The Bank Nifty has run weaker than the overall market, which is unusual. As of now, most public-sector banks are near their respective 52-week lows and private banks have also seen selling on poor results. The Bank Nifty is just one big session away from a new 52-week low. A bearspread with an on-the-money long 15,000p (279), short 14,000p (51) costs 228. It could pay a maximum of 772. It would take just three or four big sessions to traverse 1,000 points.
An optimist hoping for bank sops in the Budget may try a long strangle, with a long 14,000p (50), long 16,000c (43). This costs 93. It is cheap and almost zero-delta. A four session trend in either direction would lead to a strike and big profit. Even two big trending sessions could mean a profit in practice. A nearer-the money strangle is long 15500c (133), long 14500p (122) with a risk:reward ratio that is poorer than 1:1.
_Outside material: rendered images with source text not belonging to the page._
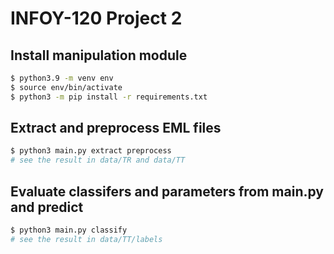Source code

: # INFOY-120 Project 2

## Install manipulation module

```bash
$ python3.9 -m venv env
$ source env/bin/activate
$ python3 -m pip install -r requirements.txt
```

## Extract and preprocess EML files

```bash
$ python3 main.py extract preprocess
# see the result in data/TR and data/TT
```

## Evaluate classifers and parameters from main.py and predict

```bash
$ python3 main.py classify
# see the result in data/TT/labels
```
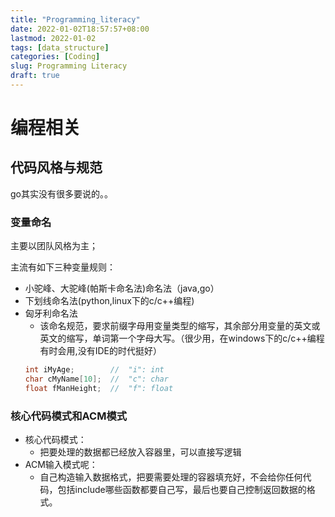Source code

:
 ```yaml
---
title: "Programming_literacy"
date: 2022-01-02T18:57:57+08:00
lastmod: 2022-01-02
tags: [data_structure]
categories: [Coding]
slug: Programming Literacy
draft: true
---
```

# 编程相关
## 代码风格与规范
go其实没有很多要说的。。
### 变量命名
主要以团队风格为主；

主流有如下三种变量规则：
- 小驼峰、大驼峰(帕斯卡命名法)命名法（java,go）
- 下划线命名法(python,linux下的c/c++编程)
- 匈牙利命名法
    - 该命名规范，要求前缀字母用变量类型的缩写，其余部分用变量的英文或英文的缩写，单词第一个字母大写。（很少用，在windows下的c/c++编程有时会用,没有IDE的时代挺好）
    ```c
    int iMyAge;        //  "i": int
    char cMyName[10];  //  "c": char
    float fManHeight;  //  "f": float
    ```
### 核心代码模式和ACM模式
- 核心代码模式：
    - 把要处理的数据都已经放入容器里，可以直接写逻辑
- ACM输入模式呢：
    - 自己构造输入数据格式，把要需要处理的容器填充好，不会给你任何代码，包括include哪些函数都要自己写，最后也要自己控制返回数据的格式。
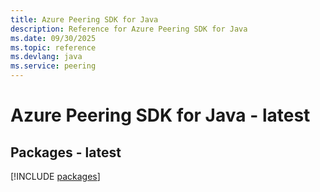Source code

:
 ```yaml
---
title: Azure Peering SDK for Java
description: Reference for Azure Peering SDK for Java
ms.date: 09/30/2025
ms.topic: reference
ms.devlang: java
ms.service: peering
---
```

# Azure Peering SDK for Java - latest
## Packages - latest
[!INCLUDE [packages](peering-index.md)]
The Nifty call option chain for February has ample open interest (OI) between 7,400c and 8,000c with a big peak at 7,600c. The February put option chain has big OI peaks at 7,400p, 7,300p and 7,200p with a high OI until 6,800p. The February put-call ratio (PCR) is negative at 0.9 and the 3-month PCR is bearish at 0.82.
The Nifty closed at 7,387 on Monday. A bullspread of long Feb 7,500c (71), short 7,600c (39) would cost 32 and pay a maximum of 68 at about 113 points from spot. A bearspread of long 7300p (81), short 7,200c (53) costs 28 with maximum payoff of 72 and this is 87 points from spot. These spreads could be combined. But they are not zero-delta and the cost is higher than the potential payoff.
As of now, the consensus view for traders is bearish. If you want a two-way stance, the wider Bank Nifty strangle outlined above is a better bet.